Guest essay by Eric Worrall
JoNova has discovered that just prior to recent disastrous flooding in Tasmania, Australia, desperate hydropower operators conducted a cloud seeding operation, despite there already being forecasts of torrential rainfall.
The whole sorry mess started, when desperately green Tasmania attempted to go 100% renewable. Tasmania thought they were on a winner, and allegedly got greedy – they may have inadvertently burned out the power cable which connects the island state to mainland Australia, trying to sell too much premium “green” electricity to the mainland.
Hydro Tasmania exceeded safe power transmission levels, Basslink says
BASSLINK owners sought to restrict Hydro Tasmania’s electricity exports and enforce a “cooling off” protocol during the period of the carbon tax to ensure the undersea cable was operated safely and reliably.

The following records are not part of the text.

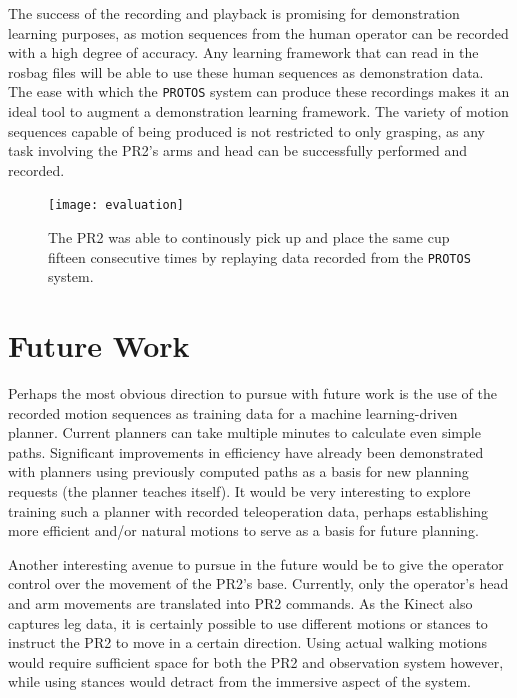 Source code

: \documentclass{sig-alternate}
\begin{document}
\indent The success of the recording and playback is promising for demonstration learning purposes, as motion sequences from the
 human operator can be recorded with a high degree of
accuracy. Any learning framework that can read in the rosbag files will be able to use these human sequences as demonstration data. The ease with which the {\tt PROTOS} system can 
produce these recordings makes it an ideal tool to augment a demonstration learning framework. The variety of motion sequences capable of being produced is not restricted
to only grasping, as any task involving the PR2's arms and head can be successfully performed and recorded.

\begin{figure}[htb] 
	\begin{center}
		\texttt{[image: evaluation]}
	\end{center}
	\caption{The PR2 was able to continously pick up and place the same cup fifteen consecutive times by replaying data recorded from the {\tt PROTOS} system.}
	\label{fig:evaluation}
\end{figure}

\section{Future Work}
\label{sec:future_work} Perhaps the most obvious direction to pursue with
future work is the use of the recorded motion sequences as training data
for a machine learning-driven planner. Current planners can take multiple 
minutes to 
calculate even simple paths. Significant improvements in efficiency have 
already been demonstrated with planners using previously computed paths as a 
basis for new planning requests (the planner teaches itself). It would be
very interesting to explore training such a planner with recorded teleoperation
data, perhaps establishing more efficient and/or natural motions to serve as
a basis for future planning.

Another interesting avenue to pursue in the future would be to give the 
operator control over the movement of the PR2's base. Currently, only
the operator's head and arm movements are translated into PR2 commands. As the
Kinect also captures leg data, it is certainly possible to use different
motions or stances to instruct the PR2 to move in a certain direction.
Using actual walking motions would require sufficient space for both the PR2
and observation system however, while 
using stances would detract from the immersive aspect of the system.
\end{document}
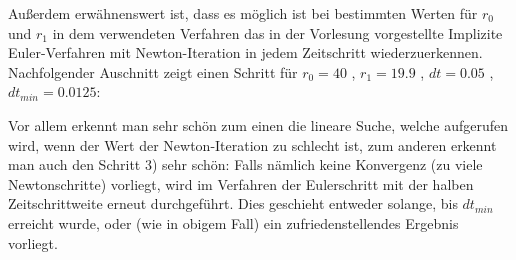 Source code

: Außerdem erwähnenswert ist, dass es möglich ist bei bestimmten Werten für $r_0$ und $r_1$ in dem verwendeten Verfahren das in der Vorlesung vorgestellte Implizite Euler-Verfahren mit Newton-Iteration in jedem Zeitschritt wiederzuerkennen.
Nachfolgender Auschnitt zeigt einen Schritt für $r_0 = 40$ , $r_1=19.9$ , $dt = 0.05$ , $dt_{min}=0.0125$:
\begin{figure}[H]
	\centering
\end{figure}
Vor allem erkennt man sehr schön zum einen die lineare Suche, welche aufgerufen wird, wenn der Wert der Newton-Iteration zu schlecht ist, zum anderen erkennt man auch den Schritt 3) sehr schön: 
Falls nämlich keine Konvergenz (zu viele Newtonschritte) vorliegt, wird im Verfahren der Eulerschritt mit der halben Zeitschrittweite erneut durchgeführt. Dies geschieht entweder solange, bis $dt_{min}$ erreicht wurde, oder (wie in obigem Fall) ein zufriedenstellendes Ergebnis vorliegt.
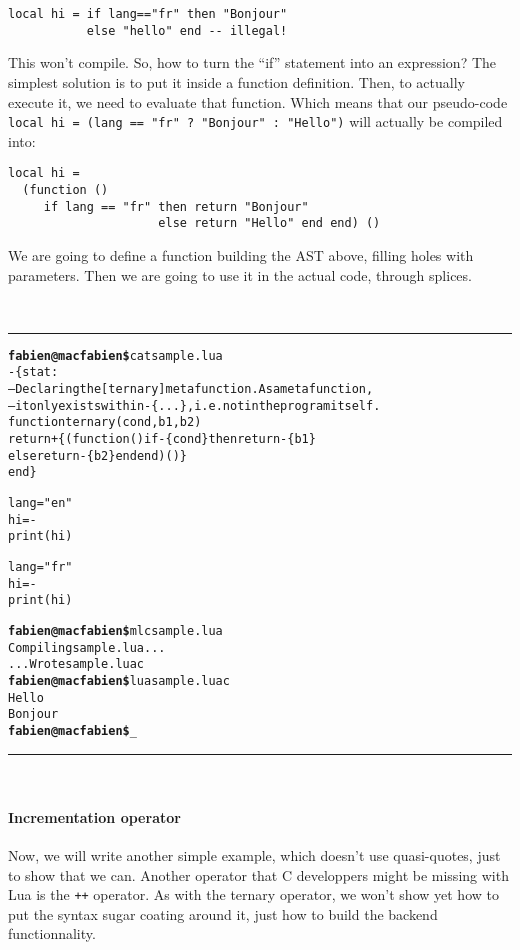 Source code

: \begin{verbatim}
local hi = if lang=="fr" then "Bonjour" 
           else "hello" end -- illegal!
\end{verbatim}

This won't compile. So, how to turn the ``if'' statement into an
expression? The simplest solution is to put it inside a function
definition. Then, to actually execute it, we need to evaluate that
function. Which means that our pseudo-code
\verb|local hi = (lang == "fr" ? "Bonjour" : "Hello")| will 
actually be compiled into:

\begin{verbatim}
local hi = 
  (function ()
     if lang == "fr" then return "Bonjour"
                     else return "Hello" end end) ()
\end{verbatim}

We are going to define a function building the AST above, filling
holes with parameters. Then we are going to use it in the actual code,
through splices.

~\\\hrule
\begin{alltt}
{\bf{}fabien@macfabien\$} cat sample.lua
-\{stat:
  -- Declaring the [ternary] metafunction. As a metafunction,
  -- it only exists within -\{...\}, i.e. not in the program itself.
  function ternary (cond, b1, b2)
     return +\{ (function() if -\{cond\} then return -\{b1\} 
                           else return -\{b2\} end end)() \}
  end \}

lang = "en"
hi = -
print (hi)

lang = "fr"
hi = -
print (hi)

{\bf{}fabien@macfabien\$} mlc sample.lua
Compiling sample.lua...
...Wrote sample.luac
{\bf{}fabien@macfabien\$} lua sample.luac
Hello
Bonjour
{\bf{}fabien@macfabien\$} _
\end{alltt}
\hrule~\\

\paragraph{Incrementation operator}
Now, we will write another simple example, which doesn't use
quasi-quotes, just to show that we can. Another operator that C
developpers might be missing with Lua is the \verb|++| operator. As
with the ternary operator, we won't show yet how to put the syntax
sugar coating around it, just how to build the backend functionnality.

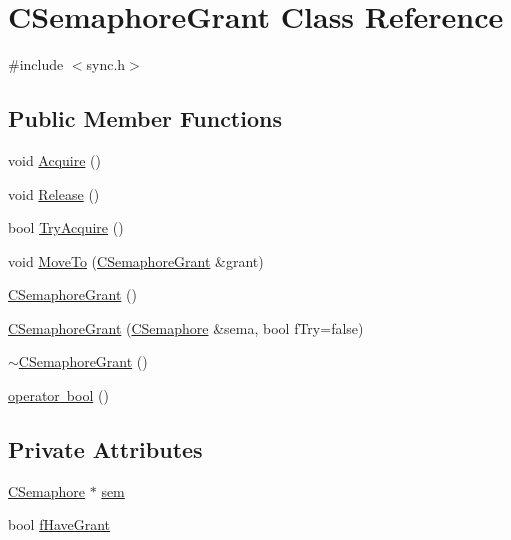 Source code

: \hypertarget{class_c_semaphore_grant}{}\section{C\+Semaphore\+Grant Class Reference}
\label{class_c_semaphore_grant}


{\ttfamily \#include $<$sync.\+h$>$}

\subsection*{Public Member Functions}
\begin{DoxyCompactItemize}
\item 
void \mbox{\hyperlink{class_c_semaphore_grant_ac52976968379ea8e2470cfba877c3e89}{Acquire}} ()
\item 
void \mbox{\hyperlink{class_c_semaphore_grant_a8d985eeace74e037baeb39bd2d586576}{Release}} ()
\item 
bool \mbox{\hyperlink{class_c_semaphore_grant_a9952d9ea087ced803c099f69992ebb1d}{Try\+Acquire}} ()
\item 
void \mbox{\hyperlink{class_c_semaphore_grant_ab3e6f84f304703abc52517b0c8de26cf}{Move\+To}} (\mbox{\hyperlink{class_c_semaphore_grant}{C\+Semaphore\+Grant}} \&grant)
\item 
\mbox{\hyperlink{class_c_semaphore_grant_a84ca79a4c8519f1a69697c060cabc51d}{C\+Semaphore\+Grant}} ()
\item 
\mbox{\hyperlink{class_c_semaphore_grant_a5998c457c7c223a8257166161d12b355}{C\+Semaphore\+Grant}} (\mbox{\hyperlink{class_c_semaphore}{C\+Semaphore}} \&sema, bool f\+Try=false)
\item 
\mbox{\hyperlink{class_c_semaphore_grant_aaba5579eb3ad3647d79e71c9970dcb54}{$\sim$\+C\+Semaphore\+Grant}} ()
\item 
\mbox{\hyperlink{class_c_semaphore_grant_a91458b860e45949d87d770252e590a9b}{operator bool}} ()
\end{DoxyCompactItemize}
\subsection*{Private Attributes}
\begin{DoxyCompactItemize}
\item 
\mbox{\hyperlink{class_c_semaphore}{C\+Semaphore}} $\ast$ \mbox{\hyperlink{class_c_semaphore_grant_afed7f1f7ac912c175dcd9c898fa4e2ed}{sem}}
\item 
bool \mbox{\hyperlink{class_c_semaphore_grant_a0c416dd364ca4d085555d69658c060e3}{f\+Have\+Grant}}
\end{DoxyCompactItemize}


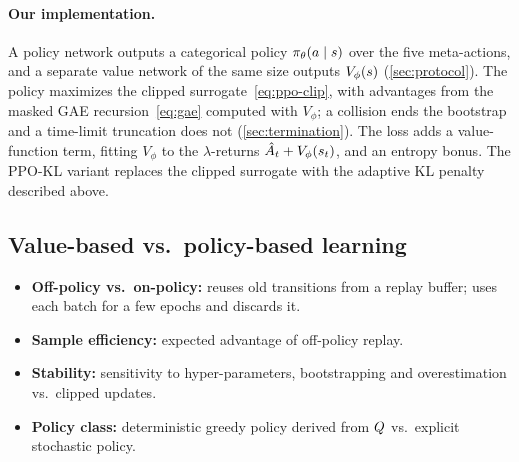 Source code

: \paragraph{Our implementation.}
A policy network outputs a categorical policy $\pi_\theta(a \mid s)$ over the five meta-actions, and a
separate value network of the same size outputs $V_\phi(s)$ (\cref{sec:protocol}). The policy maximizes the
clipped surrogate~\eqref{eq:ppo-clip}, with advantages from the masked GAE recursion~\eqref{eq:gae} computed with
$V_\phi$; a collision ends the bootstrap and a time-limit truncation does not (\cref{sec:termination}). The loss adds a
value-function term, fitting $V_\phi$ to the $\lambda$-returns $\hat{A}_t + V_\phi(s_t)$, and an entropy bonus.
The PPO-KL variant replaces the clipped surrogate with the adaptive KL penalty described above.

\subsection{Value-based vs.\ policy-based learning}\label{sec:vb-vs-pb}
\begin{itemize}
  \item \textbf{Off-policy vs.\ on-policy:} \ddqn{} reuses old transitions from a replay buffer; \ppo{} uses each batch for a few epochs and discards it.
  \item \textbf{Sample efficiency:} expected advantage of off-policy replay.
  \item \textbf{Stability:} sensitivity to hyper-parameters, bootstrapping and overestimation vs.\ clipped updates.
  \item \textbf{Policy class:} deterministic greedy policy derived from $Q$ vs.\ explicit stochastic policy.
\end{itemize}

The news comes as Basslink prepares to cut the cable today and enable the cause of the fault to be pinpointed.
After three outages in July 2012, Basslink parent company Cityspring Infrastructure Trust sought to enforce what it called a “dynamic protocol” on the service agreement between it and Hydro, which enable it to transmit at “certain elevated levels”.
But the company said the outages came after Hydro transmitted electricity at levels above these in early July.
Hydro and Cityspring then had a protracted dispute which was ultimately arbitrated by former Chief Justice of the High Court Murray Gleeson in 2014.
Opposition leader Bryan Green told Parliament on Wednesday that there was increasing speculation that the $875m cable had been “fried”.
With Tasmania now nearly 100% dependent on hydropower, with no backup available from the mainland, it didn’t take much of an adverse rainfall season to run the hydroelectric dams almost dry.
Hydro Tasmania has confirmed dam levels will drop even lower than earlier projections if rain continues to fall at its current rate.
A day after Energy Minister Matthew Groom said he had asked Hydro Tasmania to review its modelling given the latest delay to the Basslink repair, Hydro CEO Steve Davy revealed modelling had been done based on lower than average rainfall.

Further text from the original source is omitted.